Italy must present the European Commission with a plan for its exit from lender Monte dei Paschi (BMPS.MI) by 2019, Chief Executive Marco Morelli told daily Corriere della Sera.
Last year, the Commission and Italy reached a pact on a state bailout for Monte dei Paschi that included heavy cost cuts, losses for some investors and a pay cap for executives.
Monte dei Paschi, the country’s fourth largest bank, is now 68 percent owned by the government and under the bailout deal, Italy is due to exit the troubled lender in 2021 at the latest.
“We are on a very narrow path and we cannot wander off,” Morelli said in an interview published on Monday.
Morelli said the lender was “on the right track” and was pressing ahead with its industrial plan, respecting the commitments that both Italy and the bank had negotiated on a European level.

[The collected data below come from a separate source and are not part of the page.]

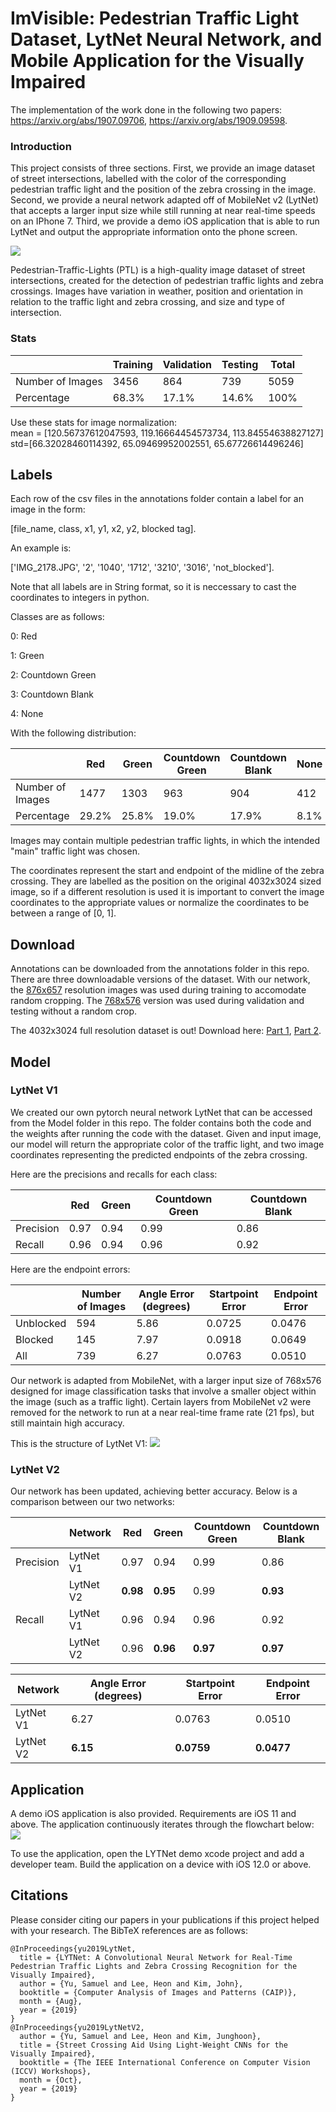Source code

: # ImVisible: Pedestrian Traffic Light Dataset, LytNet Neural Network, and Mobile Application for the Visually Impaired

The implementation of the work done in the following two papers: https://arxiv.org/abs/1907.09706, https://arxiv.org/abs/1909.09598.

### Introduction
This project consists of three sections. First, we provide an image dataset of street intersections, labelled with the color of the corresponding pedestrian traffic light and the position of the zebra crossing in the image. Second, we provide a neural network adapted off of MobileNet v2 (LytNet) that accepts a larger input size while still running at near real-time speeds on an IPhone 7. Third, we provide a demo iOS application that is able to run LytNet and output the appropriate information onto the phone screen. 

![](preview.png)

Pedestrian-Traffic-Lights (PTL) is a high-quality image dataset of street intersections, created for the detection of pedestrian traffic lights and zebra crossings. Images have variation in weather, position and orientation in relation to the traffic light and zebra crossing, and size and type of intersection. 

### Stats

|   | Training | Validation | Testing | Total
|---|----------|------------|---------|-------
Number of Images | 3456 | 864 | 739 | 5059
Percentage | 68.3% | 17.1% | 14.6% | 100%

Use these stats for image normalization:  
mean = [120.56737612047593, 119.16664454573734, 113.84554638827127]  
std=[66.32028460114392, 65.09469952002551, 65.67726614496246]

## Labels
Each row of the csv files in the annotations folder contain a label for an image in the form:

\[file_name, class, x1, y1, x2, y2, blocked tag\].

An example is:

\['IMG_2178.JPG', '2', '1040', '1712', '3210', '3016', 'not_blocked'\].

Note that all labels are in String format, so it is neccessary to cast the coordinates to integers in python. 

Classes are as follows:

0: Red

1: Green

2: Countdown Green

3: Countdown Blank

4: None

With the following distribution:

|   | Red | Green | Countdown Green | Countdown Blank | None |
|---|-----|-------|-----------------|-----------------|------|
Number of Images | 1477 | 1303 | 963 | 904 | 412
Percentage | 29.2% | 25.8% | 19.0% | 17.9% | 8.1%

Images may contain multiple pedestrian traffic lights, in which the intended "main" traffic light was chosen. 

The coordinates represent the start and endpoint of the midline of the zebra crossing. They are labelled as the position on the original 4032x3024 sized image, so if a different resolution is used it is important to convert the image coordinates to the appropriate values or normalize the coordinates to be between a range of \[0, 1\].

## Download
Annotations can be downloaded from the annotations folder in this repo. 
There are three downloadable versions of the dataset. With our network, the [876x657](https://dl.orangedox.com/p6T3Fs) resolution images was used during training to accomodate random cropping. The [768x576](https://dl.orangedox.com/9ZvH36) version was used during validation and testing without a random crop. 

The 4032x3024 full resolution dataset is out! Download here: [Part 1](https://dl.orangedox.com/KrVSsK), [Part 2](https://dl.orangedox.com/CMjgtX).

## Model

### LytNet V1

We created our own pytorch neural network LytNet that can be accessed from the Model folder in this repo. The folder contains both the code and the weights after running the code with the dataset. Given and input image, our model will return the appropriate color of the traffic light, and two image coordinates representing the predicted endpoints of the zebra crossing. 

Here are the precisions and recalls for each class:

|   | Red | Green | Countdown Green | Countdown Blank |
|---|-----|-------|-----------------|-----------------|
Precision | 0.97 | 0.94 | 0.99 | 0.86 |
Recall | 0.96 | 0.94 | 0.96 | 0.92 |

Here are the endpoint errors:

|   | Number of Images | Angle Error (degrees) | Startpoint Error | Endpoint Error |
|---|-----|-------|-----------------|-----------------|
Unblocked | 594 | 5.86 | 0.0725 | 0.0476 |
Blocked | 145 | 7.97 | 0.0918 | 0.0649 |
All | 739 | 6.27 | 0.0763 | 0.0510 |

Our network is adapted from MobileNet, with a larger input size of 768x576 designed for image classification tasks that involve a smaller object within the image (such as a traffic light). Certain layers from MobileNet v2 were removed for the network to run at a near real-time frame rate (21 fps), but still maintain high accuracy. 

This is the structure of LytNet V1:
![](Model/structure.png)

### LytNet V2

Our network has been updated, achieving better accuracy. Below is a comparison between our two networks:

|   | Network | Red | Green | Countdown Green | Countdown Blank |
|---|---------|-----|-------|-----------------|-----------------|
| Precision | LytNet V1 | 0.97 | 0.94 | 0.99 | 0.86 |
| | LytNet V2 | **0.98** | **0.95** | 0.99 | **0.93** |
| Recall | LytNet V1 | 0.96 | 0.94 | 0.96 | 0.92 |
| | LytNet V2 | 0.96 | **0.96** | **0.97** | **0.97** |

| Network | Angle Error (degrees) | Startpoint Error | Endpoint Error |
|---|-------|-----------------|-----------------|
| LytNet V1 | 6.27 | 0.0763 | 0.0510 |
| LytNet V2 | **6.15** | **0.0759** | **0.0477** |

## Application
A demo iOS application is also provided. Requirements are iOS 11 and above. The application continuously iterates through the flowchart below:
![](flowchart.png)

To use the application, open the LYTNet demo xcode project and add a developer team. Build the application on a device with iOS 12.0 or above.

## Citations
Please consider citing our papers in your publications if this project helped with your research. The BibTeX references are as follows: 
```
@InProceedings{yu2019LytNet,
  title = {LYTNet: A Convolutional Neural Network for Real-Time Pedestrian Traffic Lights and Zebra Crossing Recognition for the Visually Impaired},
  author = {Yu, Samuel and Lee, Heon and Kim, John},
  booktitle = {Computer Analysis of Images and Patterns (CAIP)},
  month = {Aug},
  year = {2019}
}
@InProceedings{yu2019LytNetV2,
  author = {Yu, Samuel and Lee, Heon and Kim, Junghoon},
  title = {Street Crossing Aid Using Light-Weight CNNs for the Visually Impaired},
  booktitle = {The IEEE International Conference on Computer Vision (ICCV) Workshops},
  month = {Oct},
  year = {2019}
}
```
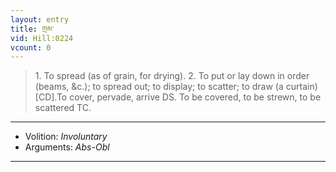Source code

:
 ```yaml
---
layout: entry
title: གྲམ་
vid: Hill:0224
vcount: 0
---
```

> 1\. To spread (as of grain, for drying)\. 2\. To put or lay down in order (beams, &c\.); to spread out; to display; to scatter; to draw (a curtain) [CD]\.To cover, pervade, arrive DS\. To be covered, to be strewn, to be scattered TC\.

---
* Volition: _Involuntary_
* Arguments: _Abs-Obl_

---

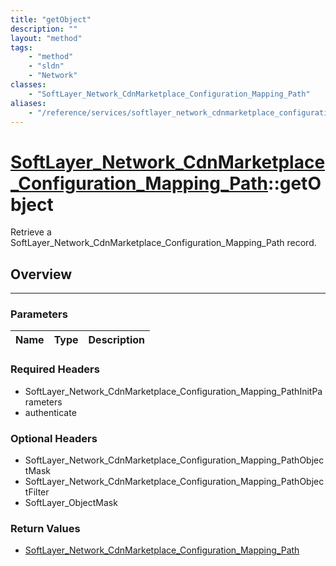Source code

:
 ```yaml
---
title: "getObject"
description: ""
layout: "method"
tags:
    - "method"
    - "sldn"
    - "Network"
classes:
    - "SoftLayer_Network_CdnMarketplace_Configuration_Mapping_Path"
aliases:
    - "/reference/services/softlayer_network_cdnmarketplace_configuration_mapping_path/getObject"
---
```

# [SoftLayer_Network_CdnMarketplace_Configuration_Mapping_Path](/reference/services/SoftLayer_Network_CdnMarketplace_Configuration_Mapping_Path)::getObject

Retrieve a SoftLayer_Network_CdnMarketplace_Configuration_Mapping_Path record.


## Overview 


-----

### Parameters 
|Name | Type | Description |
| --- | --- | --- |


### Required Headers
* SoftLayer_Network_CdnMarketplace_Configuration_Mapping_PathInitParameters
* authenticate


### Optional Headers
* SoftLayer_Network_CdnMarketplace_Configuration_Mapping_PathObjectMask
* SoftLayer_Network_CdnMarketplace_Configuration_Mapping_PathObjectFilter
* SoftLayer_ObjectMask

### Return Values
* <a href='/reference/datatypes/SoftLayer_Network_CdnMarketplace_Configuration_Mapping_Path'>SoftLayer_Network_CdnMarketplace_Configuration_Mapping_Path </a>




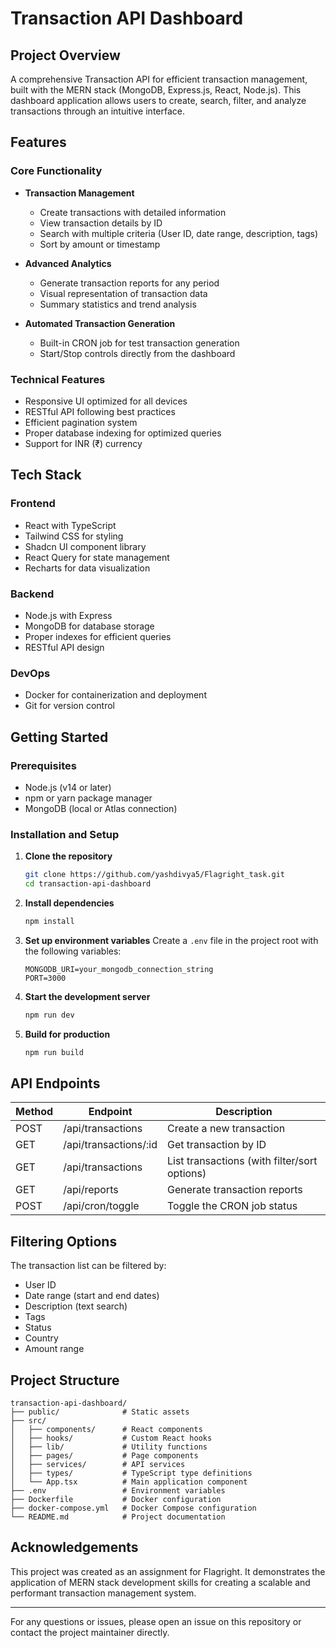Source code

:# Transaction API Dashboard


## Project Overview

A comprehensive Transaction API for efficient transaction management, built with the MERN stack (MongoDB, Express.js, React, Node.js). This dashboard application allows users to create, search, filter, and analyze transactions through an intuitive interface.

## Features

### Core Functionality
- **Transaction Management**
  - Create transactions with detailed information
  - View transaction details by ID
  - Search with multiple criteria (User ID, date range, description, tags)
  - Sort by amount or timestamp

- **Advanced Analytics**
  - Generate transaction reports for any period
  - Visual representation of transaction data
  - Summary statistics and trend analysis

- **Automated Transaction Generation**
  - Built-in CRON job for test transaction generation
  - Start/Stop controls directly from the dashboard

### Technical Features
- Responsive UI optimized for all devices
- RESTful API following best practices
- Efficient pagination system
- Proper database indexing for optimized queries
- Support for INR (₹) currency

## Tech Stack

### Frontend
- React with TypeScript
- Tailwind CSS for styling
- Shadcn UI component library
- React Query for state management
- Recharts for data visualization

### Backend
- Node.js with Express
- MongoDB for database storage
- Proper indexes for efficient queries
- RESTful API design

### DevOps
- Docker for containerization and deployment
- Git for version control

## Getting Started

### Prerequisites
- Node.js (v14 or later)
- npm or yarn package manager
- MongoDB (local or Atlas connection)

### Installation and Setup

1. **Clone the repository**
   ```bash
   git clone https://github.com/yashdivya5/Flagright_task.git
   cd transaction-api-dashboard
   ```

2. **Install dependencies**
   ```bash
   npm install
   ```

3. **Set up environment variables**
   Create a `.env` file in the project root with the following variables:
   ```
   MONGODB_URI=your_mongodb_connection_string
   PORT=3000
   ```

4. **Start the development server**
   ```bash
   npm run dev
   ```

5. **Build for production**
   ```bash
   npm run build
   ```

## API Endpoints

| Method | Endpoint | Description |
|--------|----------|-------------|
| POST | /api/transactions | Create a new transaction |
| GET | /api/transactions/:id | Get transaction by ID |
| GET | /api/transactions | List transactions (with filter/sort options) |
| GET | /api/reports | Generate transaction reports |
| POST | /api/cron/toggle | Toggle the CRON job status |

## Filtering Options

The transaction list can be filtered by:
- User ID
- Date range (start and end dates)
- Description (text search)
- Tags
- Status
- Country
- Amount range

## Project Structure

```
transaction-api-dashboard/
├── public/              # Static assets
├── src/
│   ├── components/      # React components
│   ├── hooks/           # Custom React hooks
│   ├── lib/             # Utility functions
│   ├── pages/           # Page components
│   ├── services/        # API services
│   ├── types/           # TypeScript type definitions
│   └── App.tsx          # Main application component
├── .env                 # Environment variables
├── Dockerfile           # Docker configuration
├── docker-compose.yml   # Docker Compose configuration
└── README.md            # Project documentation
```


## Acknowledgements

This project was created as an assignment for Flagright. It demonstrates the application of MERN stack development skills for creating a scalable and performant transaction management system.

---

For any questions or issues, please open an issue on this repository or contact the project maintainer directly.
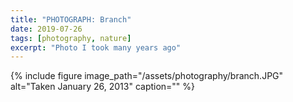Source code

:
```yaml
---
title: "PHOTOGRAPH: Branch"
date: 2019-07-26
tags: [photography, nature]
excerpt: "Photo I took many years ago"
---
```



{% include figure image_path="/assets/photography/branch.JPG" alt="Taken January 26, 2013" caption="" %}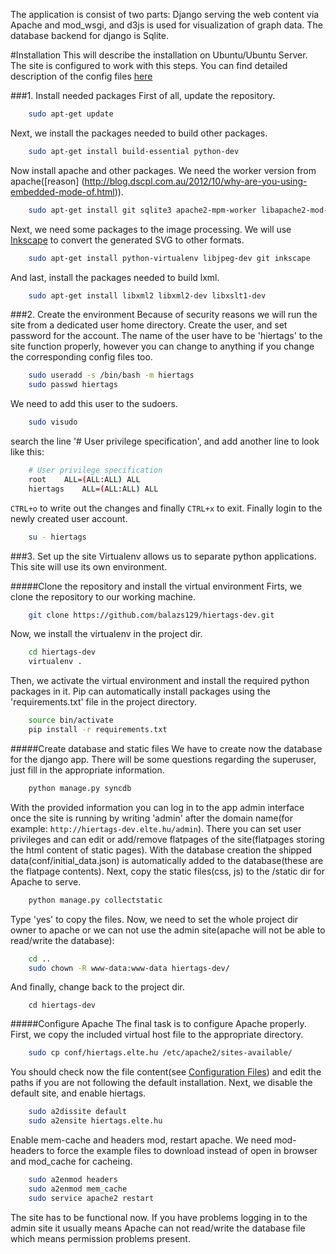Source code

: The application is consist of two parts: Django serving the web content via Apache and mod_wsgi,
and d3js is used for visualization of graph data. The database backend for django is Sqlite.

#Installation
This will describe the installation on Ubuntu/Ubuntu Server. The site is configured to work
with this steps. You can find detailed description of the config files [here](https://github.com/balazs129/hiertags-dev/wiki/Home)

###1. Install needed packages
First of all, update the repository.
```bash
    sudo apt-get update
```
Next, we install the packages needed to build other packages.
```bash
    sudo apt-get install build-essential python-dev
```
Now install apache and other packages. We need the worker version from apache([reason]
(http://blog.dscpl.com.au/2012/10/why-are-you-using-embedded-mode-of.html)).
```bash
    sudo apt-get install git sqlite3 apache2-mpm-worker libapache2-mod-wsgi
```
Next, we need some packages to the image processing. We will use [Inkscape](http://www.inkscape.org/en/)
to convert the generated SVG to other formats.
```bash
    sudo apt-get install python-virtualenv libjpeg-dev git inkscape
```
And last, install the packages needed to build lxml.
```bash
    sudo apt-get install libxml2 libxml2-dev libxslt1-dev
```

###2. Create the environment
Because of security reasons we will run the site from a dedicated user home directory.
Create the user, and set password for the account. The name of the user have to be 'hiertags' to
the site function properly, however you can change to anything if you change the corresponding config
files too.
```bash
    sudo useradd -s /bin/bash -m hiertags
    sudo passwd hiertags
```
We need to add this user to the sudoers.
```bash
    sudo visudo
```
search the line '# User privilege specification', and add another line to look like this:
```bash
    # User privilege specification
    root    ALL=(ALL:ALL) ALL
    hiertags    ALL=(ALL:ALL) ALL
```
`CTRL+o` to write out the changes and finally `CTRL+x` to exit.
Finally login to the newly created user account.
```bash
    su - hiertags
```

###3. Set up the site
Virtualenv allows us to separate python applications. This site will use its own environment.

#####Clone the repository and install the virtual environment
Firts, we clone the repository to our working machine.
```bash
    git clone https://github.com/balazs129/hiertags-dev.git
```
Now, we install the virtualenv in the project dir.
```bash
    cd hiertags-dev
    virtualenv .
```
Then, we activate the virtual environment and install the required python packages
in it. Pip can automatically install packages using the 'requirements.txt'
file in the project directory.
```bash
    source bin/activate
    pip install -r requirements.txt
```

#####Create database and static files
We have to create now the database for the django app. There will be some questions regarding
the superuser, just fill in the appropriate information.
```bash
    python manage.py syncdb
```
With the provided information you can log in to the app admin interface once the site is running by
writing 'admin' after the domain name(for example: `http://hiertags-dev.elte.hu/admin`). There you can
set user privileges and can edit or add/remove flatpages of the site(flatpages storing the html content
of static pages). With the database creation the shipped data(conf/initial_data.json) is automatically
added to the database(these are the flatpage contents).
Next, copy the static files(css, js) to the /static dir for Apache to serve.
```bash
    python manage.py collectstatic
```
Type 'yes' to copy the files.
Now, we need to set the whole project dir owner to apache or we can not use the admin site(apache will not
be able to read/write the database):
```bash
    cd ..
    sudo chown -R www-data:www-data hiertags-dev/
```
And finally, change back to the project dir.
```
    cd hiertags-dev
```

#####Configure Apache
The final task is to configure Apache properly. First, we copy the included virtual host file
to the appropriate directory.
```bash
    sudo cp conf/hiertags.elte.hu /etc/apache2/sites-available/
```
You should check now the file content(see [Configuration Files](https://github.com/balazs129/hiertags-dev/wiki/Config))
and edit the paths if you are not following the default installation.
Next, we disable the default site, and enable hiertags.
```bash
    sudo a2dissite default
    sudo a2ensite hiertags.elte.hu
```
Enable mem-cache and headers mod, restart apache. We need mod-headers to force the example files
to download instead of open in browser and mod_cache for cacheing.
```bash
    sudo a2enmod headers
    sudo a2enmod mem_cache
    sudo service apache2 restart
```
The site has to be functional now. If you have problems logging in to the admin site it usually means Apache
can not read/write the database file which means permission problems present.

This month, Monte dei Paschi reported better than expected first-quarter net profit of 188 million euros on reduced loan losses and cost-cutting.
“(The bank needs) some tranquillity and serenity to do what we have in mind, as part of our path, on the same conditions of our competitors,” Morelli added.
Shares in Monte dei Paschi fell sharply on Thursday after it emerged that a policy agenda drawn up by the far-right League and the 5-Star Movement for a potential government would reassess the lender’s mission to serve the community.